--- DATA FOR THIS TASK ---

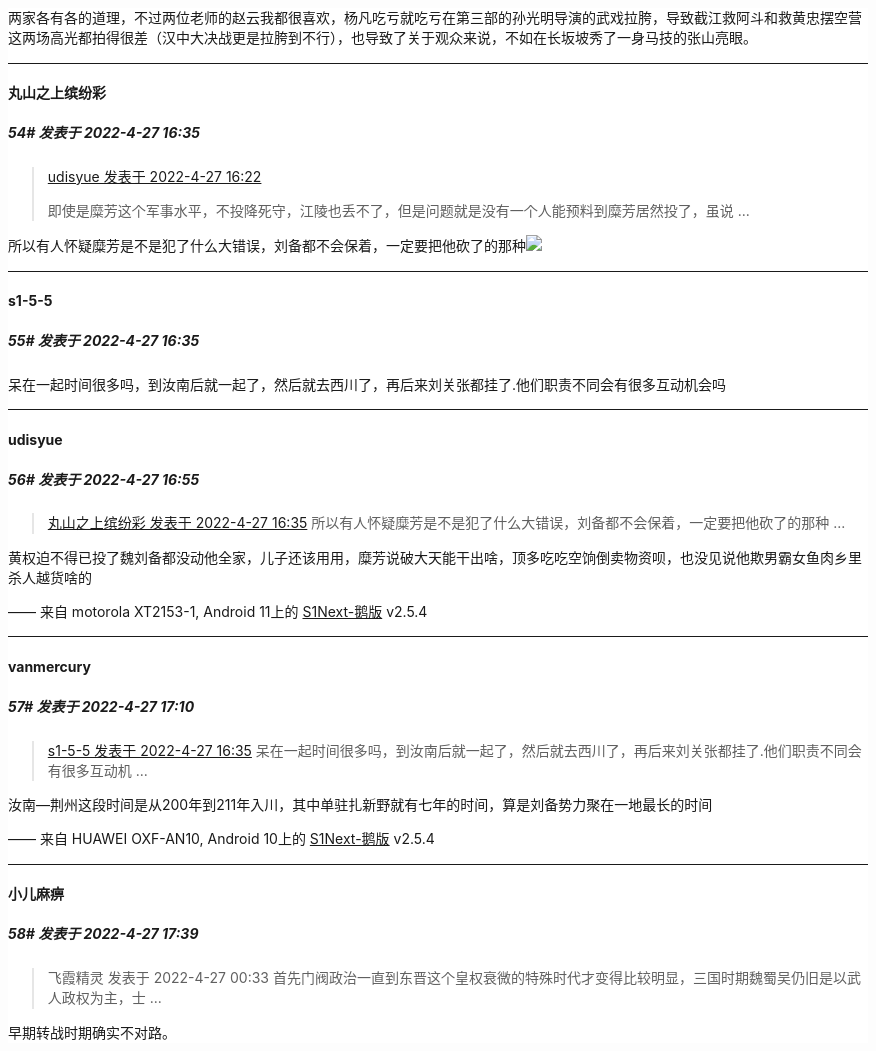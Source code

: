 两家各有各的道理，不过两位老师的赵云我都很喜欢，杨凡吃亏就吃亏在第三部的孙光明导演的武戏拉胯，导致截江救阿斗和救黄忠摆空营这两场高光都拍得很差（汉中大决战更是拉胯到不行），也导致了关于观众来说，不如在长坂坡秀了一身马技的张山亮眼。

*****

####  丸山之上缤纷彩  
##### 54#       发表于 2022-4-27 16:35

<blockquote><a href="httphttps://bbs.saraba1st.com/2b/forum.php?mod=redirect&amp;goto=findpost&amp;pid=55606421&amp;ptid=2066542" target="_blank">udisyue 发表于 2022-4-27 16:22</a>

即使是糜芳这个军事水平，不投降死守，江陵也丢不了，但是问题就是没有一个人能预料到糜芳居然投了，虽说 ...</blockquote>
所以有人怀疑糜芳是不是犯了什么大错误，刘备都不会保着，一定要把他砍了的那种<img src="https://static.saraba1st.com/image/smiley/face2017/067.png" referrerpolicy="no-referrer">

*****

####  s1-5-5  
##### 55#       发表于 2022-4-27 16:35

呆在一起时间很多吗，到汝南后就一起了，然后就去西川了，再后来刘关张都挂了.他们职责不同会有很多互动机会吗

*****

####  udisyue  
##### 56#       发表于 2022-4-27 16:55

<blockquote><a href="httphttps://bbs.saraba1st.com/2b/forum.php?mod=redirect&amp;goto=findpost&amp;pid=55606598&amp;ptid=2066542" target="_blank">丸山之上缤纷彩 发表于 2022-4-27 16:35</a>
所以有人怀疑糜芳是不是犯了什么大错误，刘备都不会保着，一定要把他砍了的那种 ...</blockquote>
黄权迫不得已投了魏刘备都没动他全家，儿子还该用用，糜芳说破大天能干出啥，顶多吃吃空饷倒卖物资呗，也没见说他欺男霸女鱼肉乡里杀人越货啥的

—— 来自 motorola XT2153-1, Android 11上的 [S1Next-鹅版](https://github.com/ykrank/S1-Next/releases) v2.5.4

*****

####  vanmercury  
##### 57#       发表于 2022-4-27 17:10

<blockquote><a href="httphttps://bbs.saraba1st.com/2b/forum.php?mod=redirect&amp;goto=findpost&amp;pid=55606599&amp;ptid=2066542" target="_blank">s1-5-5 发表于 2022-4-27 16:35</a>
呆在一起时间很多吗，到汝南后就一起了，然后就去西川了，再后来刘关张都挂了.他们职责不同会有很多互动机 ...</blockquote>
汝南—荆州这段时间是从200年到211年入川，其中单驻扎新野就有七年的时间，算是刘备势力聚在一地最长的时间

—— 来自 HUAWEI OXF-AN10, Android 10上的 [S1Next-鹅版](https://github.com/ykrank/S1-Next/releases) v2.5.4

*****

####  小儿麻痹  
##### 58#       发表于 2022-4-27 17:39

<blockquote>飞霞精灵 发表于 2022-4-27 00:33
首先门阀政治一直到东晋这个皇权衰微的特殊时代才变得比较明显，三国时期魏蜀吴仍旧是以武人政权为主，士 ...</blockquote>
早期转战时期确实不对路。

---

TASK TO COMPLETE:
Your answer must be an exact copy of the records, free of images.

RESULT:
Source code

: 两家各有各的道理，不过两位老师的赵云我都很喜欢，杨凡吃亏就吃亏在第三部的孙光明导演的武戏拉胯，导致截江救阿斗和救黄忠摆空营这两场高光都拍得很差（汉中大决战更是拉胯到不行），也导致了关于观众来说，不如在长坂坡秀了一身马技的张山亮眼。

*****

####  丸山之上缤纷彩  
##### 54#       发表于 2022-4-27 16:35

<blockquote><a href="httphttps://bbs.saraba1st.com/2b/forum.php?mod=redirect&amp;goto=findpost&amp;pid=55606421&amp;ptid=2066542" target="_blank">udisyue 发表于 2022-4-27 16:22</a>

即使是糜芳这个军事水平，不投降死守，江陵也丢不了，但是问题就是没有一个人能预料到糜芳居然投了，虽说 ...</blockquote>
所以有人怀疑糜芳是不是犯了什么大错误，刘备都不会保着，一定要把他砍了的那种<img src="https://static.saraba1st.com/image/smiley/face2017/067.png" referrerpolicy="no-referrer">

*****

####  s1-5-5  
##### 55#       发表于 2022-4-27 16:35

呆在一起时间很多吗，到汝南后就一起了，然后就去西川了，再后来刘关张都挂了.他们职责不同会有很多互动机会吗

*****

####  udisyue  
##### 56#       发表于 2022-4-27 16:55

<blockquote><a href="httphttps://bbs.saraba1st.com/2b/forum.php?mod=redirect&amp;goto=findpost&amp;pid=55606598&amp;ptid=2066542" target="_blank">丸山之上缤纷彩 发表于 2022-4-27 16:35</a>
所以有人怀疑糜芳是不是犯了什么大错误，刘备都不会保着，一定要把他砍了的那种 ...</blockquote>
黄权迫不得已投了魏刘备都没动他全家，儿子还该用用，糜芳说破大天能干出啥，顶多吃吃空饷倒卖物资呗，也没见说他欺男霸女鱼肉乡里杀人越货啥的

—— 来自 motorola XT2153-1, Android 11上的 [S1Next-鹅版](https://github.com/ykrank/S1-Next/releases) v2.5.4

*****

####  vanmercury  
##### 57#       发表于 2022-4-27 17:10

<blockquote><a href="httphttps://bbs.saraba1st.com/2b/forum.php?mod=redirect&amp;goto=findpost&amp;pid=55606599&amp;ptid=2066542" target="_blank">s1-5-5 发表于 2022-4-27 16:35</a>
呆在一起时间很多吗，到汝南后就一起了，然后就去西川了，再后来刘关张都挂了.他们职责不同会有很多互动机 ...</blockquote>
汝南—荆州这段时间是从200年到211年入川，其中单驻扎新野就有七年的时间，算是刘备势力聚在一地最长的时间

—— 来自 HUAWEI OXF-AN10, Android 10上的 [S1Next-鹅版](https://github.com/ykrank/S1-Next/releases) v2.5.4

*****

####  小儿麻痹  
##### 58#       发表于 2022-4-27 17:39

<blockquote>飞霞精灵 发表于 2022-4-27 00:33
首先门阀政治一直到东晋这个皇权衰微的特殊时代才变得比较明显，三国时期魏蜀吴仍旧是以武人政权为主，士 ...</blockquote>
早期转战时期确实不对路。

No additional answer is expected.